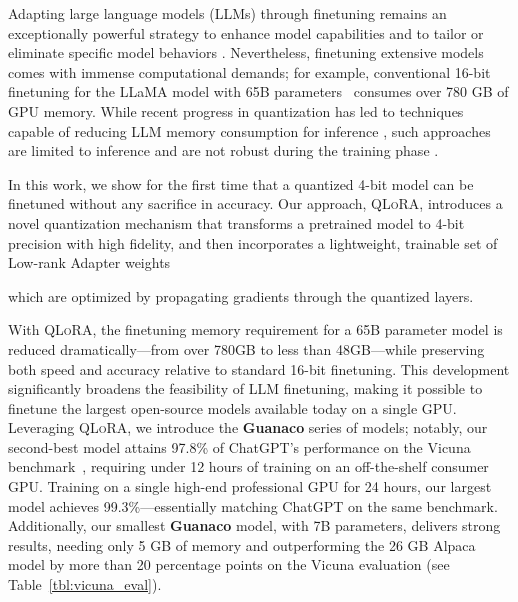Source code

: Adapting large language models (LLMs) through finetuning remains an exceptionally powerful strategy to enhance model capabilities \citep{min2021metaicl, wei2021finetuned, ouyang2022training, wang2022super, wang2022self, liu2022few} and to tailor or eliminate specific model behaviors \citep{ouyang2022training,askell2021general,bai2022training}. Nevertheless, finetuning extensive models comes with immense computational demands; for example, conventional 16-bit finetuning for the LLaMA model with 65B parameters~\citep{touvron2023llama} consumes over 780 GB of GPU memory. While recent progress in quantization has led to techniques capable of reducing LLM memory consumption for inference \citep{dettmers2022llm, dettmers2022case, frantar2022gptq, xiao2022smoothquant}, such approaches are limited to inference and are not robust during the training phase \citep{wortsman2023stable}.

In this work, we show for the first time that a quantized 4-bit model can be finetuned without any sacrifice in accuracy. Our approach, \textsc{QLoRA}, introduces a novel quantization mechanism that transforms a pretrained model to 4-bit precision with high fidelity, and then incorporates a lightweight, trainable set of Low-rank Adapter weights \citep{hu2021lora} 

which are optimized by propagating gradients through the quantized layers.

With \textsc{QLoRA}, the finetuning memory requirement for a 65B parameter model is reduced dramatically—from over 780GB to less than 48GB—while preserving both speed and accuracy relative to standard 16-bit finetuning. This development significantly broadens the feasibility of LLM finetuning, making it possible to finetune the largest open-source models available today on a single GPU. Leveraging \textsc{QLoRA}, we introduce the \textbf{Guanaco} series of models; notably, our second-best model attains 97.8\% of ChatGPT’s performance on the Vicuna benchmark~\citep{vicuna2023}, requiring under 12 hours of training on an off-the-shelf consumer GPU. Training on a single high-end professional GPU for 24 hours, our largest model achieves 99.3\%—essentially matching ChatGPT on the same benchmark. Additionally, our smallest \textbf{Guanaco} model, with 7B parameters, delivers strong results, needing only 5 GB of memory and outperforming the 26 GB Alpaca model by more than 20 percentage points on the Vicuna evaluation (see Table~\ref{tbl:vicuna_eval}).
* * *
DIRECTIONS FOR THIS TASK:
Give the data above back unchanged, except for the pictures.

RESPONSE FOR THIS EXERCISE:
Source code

: Adapting large language models (LLMs) through finetuning remains an exceptionally powerful strategy to enhance model capabilities \citep{min2021metaicl, wei2021finetuned, ouyang2022training, wang2022super, wang2022self, liu2022few} and to tailor or eliminate specific model behaviors \citep{ouyang2022training,askell2021general,bai2022training}. Nevertheless, finetuning extensive models comes with immense computational demands; for example, conventional 16-bit finetuning for the LLaMA model with 65B parameters~\citep{touvron2023llama} consumes over 780 GB of GPU memory. While recent progress in quantization has led to techniques capable of reducing LLM memory consumption for inference \citep{dettmers2022llm, dettmers2022case, frantar2022gptq, xiao2022smoothquant}, such approaches are limited to inference and are not robust during the training phase \citep{wortsman2023stable}.

In this work, we show for the first time that a quantized 4-bit model can be finetuned without any sacrifice in accuracy. Our approach, \textsc{QLoRA}, introduces a novel quantization mechanism that transforms a pretrained model to 4-bit precision with high fidelity, and then incorporates a lightweight, trainable set of Low-rank Adapter weights \citep{hu2021lora} 

which are optimized by propagating gradients through the quantized layers.

With \textsc{QLoRA}, the finetuning memory requirement for a 65B parameter model is reduced dramatically—from over 780GB to less than 48GB—while preserving both speed and accuracy relative to standard 16-bit finetuning. This development significantly broadens the feasibility of LLM finetuning, making it possible to finetune the largest open-source models available today on a single GPU. Leveraging \textsc{QLoRA}, we introduce the \textbf{Guanaco} series of models; notably, our second-best model attains 97.8\% of ChatGPT’s performance on the Vicuna benchmark~\citep{vicuna2023}, requiring under 12 hours of training on an off-the-shelf consumer GPU. Training on a single high-end professional GPU for 24 hours, our largest model achieves 99.3\%—essentially matching ChatGPT on the same benchmark. Additionally, our smallest \textbf{Guanaco} model, with 7B parameters, delivers strong results, needing only 5 GB of memory and outperforming the 26 GB Alpaca model by more than 20 percentage points on the Vicuna evaluation (see Table~\ref{tbl:vicuna_eval}).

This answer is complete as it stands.